Dunque, serve proprio allungare di 4-5 volte la durata del debito pubblico e magari per convincere gli investitori istituzionali a puntare sui BTp, bisognerà offrire cedole sostanziose e in linea con il rendimento, in modo da ridurre la volatilità attesa delle quotazioni e rassicurare maggiormente sulla possibilità di rivendere i bond sul mercato secondario prima della scadenza.

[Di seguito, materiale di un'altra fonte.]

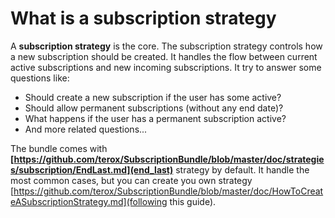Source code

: What is a subscription strategy
===============================

A **subscription strategy** is the core. The subscription strategy controls how a new subscription should be created. It 
handles the flow between current active subscriptions and new incoming subscriptions. It try to answer some questions
like:

* Should create a new subscription if the user has some active?
* Should allow permanent subscriptions (without any end date)?
* What happens if the user has a permanent subscription active?
* And more related questions...

The bundle comes with **[https://github.com/terox/SubscriptionBundle/blob/master/doc/strategies/subscription/EndLast.md](end_last)**
strategy by default. It handle the most common cases, but you can create you own strategy [https://github.com/terox/SubscriptionBundle/blob/master/doc/HowToCreateASubscriptionStrategy.md](following this guide).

Messe così le cose, anche quando qualche investitore scontasse l’uscita dall’euro dell’Italia, approfitterebbe dell’offerta per acquistare titoli che verrebbero rimborsati solo tra 30, 40 e 50 anni, quando il nostro Paese verosimilmente sarebbe in grado di rimborsarli integralmente anche se nel frattempo fossimo tornati alla lira. I problemi si avrebbero, infatti, perlopiù nel medio termine, per cui bisogna uscire fuori dall’arco temporale percepito più a rischio per spingere il mercato a prestarci denaro per bond in scadenza in anni lontani, allettandolo con cedole da sogno in una fase di tassi a zero come questa. Insomma, bisogna gettare il cuore oltre l’ostacolo e solo pensando in grande e andando oltre la contingenza potremmo davvero risolvere una volta per tutte la crisi dello spread e reagire alla sfiducia dilagante della finanza verso il nostro indebitamento sovrano. Forse non è un caso che la stessa Argentina, pur reduce da due default in appena 15 anni, sia stata in grado solo un anno fa a collocare sul mercato un bond secolare. Perché da qui a un’altra era, persino uno stato fallito potrebbe riprendersi.